The mid-2026 picture is one of two different bets on where the binding constraint lies. Tesla is betting that data volume and update speed are the binding constraint, and that the edge case coverage problem solves itself with enough real-world miles. Waymo is betting that quality of simulation and driverless mile depth are the binding constraint, and that its smaller but higher-signal dataset is sufficient to build a system that is genuinely safer per mile.

Which bet is correct will become visible in the safety data over the next 24–36 months.

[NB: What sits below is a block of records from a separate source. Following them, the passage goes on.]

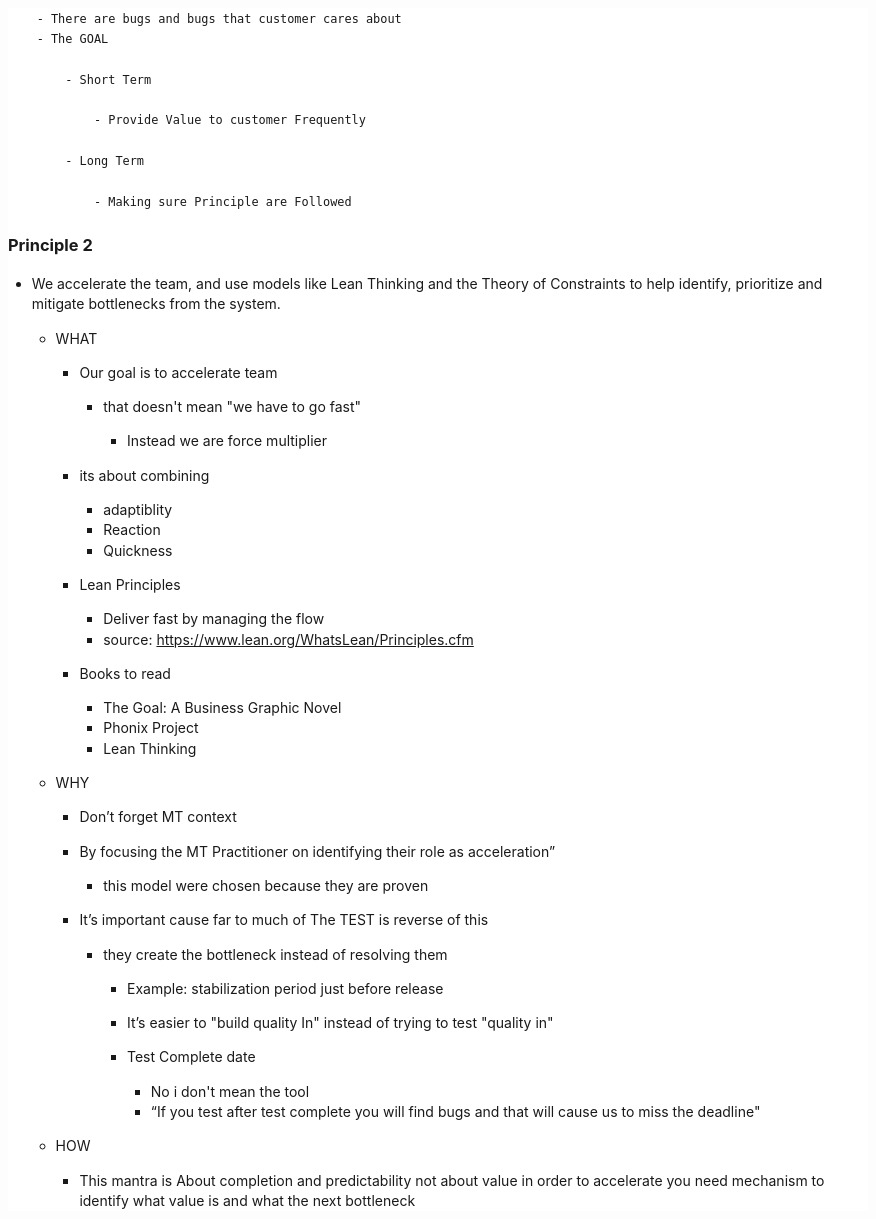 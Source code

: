 		- There are bugs and bugs that customer cares about 
		- The GOAL

			- Short Term

				- Provide Value to customer Frequently

			- Long Term

				- Making sure Principle are Followed

### Principle 2

- We accelerate the team, and use models like Lean Thinking and the Theory of Constraints to help identify, prioritize and mitigate bottlenecks from the system.

	- WHAT

		- Our goal is to accelerate team 

			- that doesn't mean "we have to go fast"

				- Instead we are force multiplier

		- its about combining 

			- adaptiblity
			- Reaction
			- Quickness 

		- Lean Principles

			- Deliver fast by managing the flow 
			- source: https://www.lean.org/WhatsLean/Principles.cfm

		- Books to read

			- The Goal: A Business Graphic Novel
			- Phonix Project
			- Lean Thinking

	- WHY

		- Don’t forget MT context
		- By focusing the MT Practitioner on identifying their role as acceleration” 

			- this model were chosen because they are proven

		- It’s important cause far to much of The TEST is reverse of this

			- they create the bottleneck instead of resolving them

				- Example: stabilization period just before release
				- It’s easier to "build quality In" instead of trying to test "quality in"
				- Test Complete date 

					- No i don't mean the tool
					- “If you test after test complete you will find bugs and that will cause us to miss the deadline"

	- HOW

		- This mantra is About completion and predictability not about value in order to accelerate you need mechanism to identify what value is and what the next bottleneck
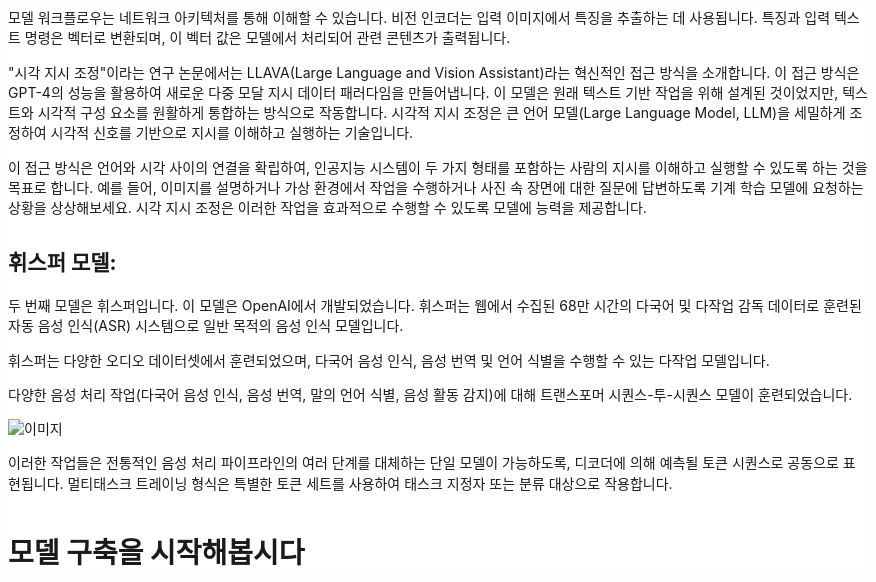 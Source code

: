 <script>
     (adsbygoogle = window.adsbygoogle || []).push({});
</script>

모델 워크플로우는 네트워크 아키텍처를 통해 이해할 수 있습니다. 비전 인코더는 입력 이미지에서 특징을 추출하는 데 사용됩니다. 특징과 입력 텍스트 명령은 벡터로 변환되며, 이 벡터 값은 모델에서 처리되어 관련 콘텐츠가 출력됩니다.

"시각 지시 조정"이라는 연구 논문에서는 LLAVA(Large Language and Vision Assistant)라는 혁신적인 접근 방식을 소개합니다. 이 접근 방식은 GPT-4의 성능을 활용하여 새로운 다중 모달 지시 데이터 패러다임을 만들어냅니다. 이 모델은 원래 텍스트 기반 작업을 위해 설계된 것이었지만, 텍스트와 시각적 구성 요소를 원활하게 통합하는 방식으로 작동합니다. 시각적 지시 조정은 큰 언어 모델(Large Language Model, LLM)을 세밀하게 조정하여 시각적 신호를 기반으로 지시를 이해하고 실행하는 기술입니다.

이 접근 방식은 언어와 시각 사이의 연결을 확립하여, 인공지능 시스템이 두 가지 형태를 포함하는 사람의 지시를 이해하고 실행할 수 있도록 하는 것을 목표로 합니다. 예를 들어, 이미지를 설명하거나 가상 환경에서 작업을 수행하거나 사진 속 장면에 대한 질문에 답변하도록 기계 학습 모델에 요청하는 상황을 상상해보세요. 시각 지시 조정은 이러한 작업을 효과적으로 수행할 수 있도록 모델에 능력을 제공합니다.

## 휘스퍼 모델:



<ins class="adsbygoogle"
     style="display:block"
     data-ad-client="ca-pub-4877378276818686"
     data-ad-slot="1107185301"
     data-ad-format="auto"
     data-full-width-responsive="true"></ins>

<script>
     (adsbygoogle = window.adsbygoogle || []).push({});
</script>

두 번째 모델은 휘스퍼입니다. 이 모델은 OpenAI에서 개발되었습니다. 휘스퍼는 웹에서 수집된 68만 시간의 다국어 및 다작업 감독 데이터로 훈련된 자동 음성 인식(ASR) 시스템으로 일반 목적의 음성 인식 모델입니다.

휘스퍼는 다양한 오디오 데이터셋에서 훈련되었으며, 다국어 음성 인식, 음성 번역 및 언어 식별을 수행할 수 있는 다작업 모델입니다.

다양한 음성 처리 작업(다국어 음성 인식, 음성 번역, 말의 언어 식별, 음성 활동 감지)에 대해 트랜스포머 시퀀스-투-시퀀스 모델이 훈련되었습니다.

![이미지](/assets/img/2024-06-19-HowtoBuildaTextImageandAudio-CapableMultimodalLLMLLaVAWhisper_2.png)



<ins class="adsbygoogle"
     style="display:block"
     data-ad-client="ca-pub-4877378276818686"
     data-ad-slot="1107185301"
     data-ad-format="auto"
     data-full-width-responsive="true"></ins>

<script>
     (adsbygoogle = window.adsbygoogle || []).push({});
</script>

이러한 작업들은 전통적인 음성 처리 파이프라인의 여러 단계를 대체하는 단일 모델이 가능하도록, 디코더에 의해 예측될 토큰 시퀀스로 공동으로 표현됩니다. 멀티태스크 트레이닝 형식은 특별한 토큰 세트를 사용하여 태스크 지정자 또는 분류 대상으로 작용합니다.

# 모델 구축을 시작해봅시다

Benchmark context: this is the twelfth article in the physical AI series

This tracker is the twelfth in a series covering physical AI from multiple angles:

Operational ramp metrics — production counts, deployment scale, miles driven
Humanoid robot technology — hardware generations, dexterity benchmarks, foundation model capabilities
AV safety and regulation — California DMV data, NHTSA crash reporting, state permit maps
Investment and valuation — capital flows, funding rounds, implied valuations
Compute and silicon — inference chips, training clusters, NVIDIA supply constraints
Sensor stack and perception architecture — Tesla vision vs. Waymo LiDAR
Robotaxi unit economics — break-even fleet sizes, cost-per-mile projections
Global race — Baidu, WeRide, European AV entrants
Master scorecard — unified ten-dimension competitive comparison
HD mapping and localization — localization architecture and the geographic expansion constraint
Fleet operations and remote assistance — teleoperator ratios and the human-in-the-loop scaling constraint
Software stack and OTA pipeline — this article

The improvement velocity question is not answerable from public data alone. Tesla’s training miles are estimated, not disclosed. Waymo’s simulation throughput is described qualitatively. The OTA cadence figures are approximate. What is clear is the structural logic: the architecture, fleet size, and update cadence that each company has built create very different improvement trajectories, and those trajectories compound.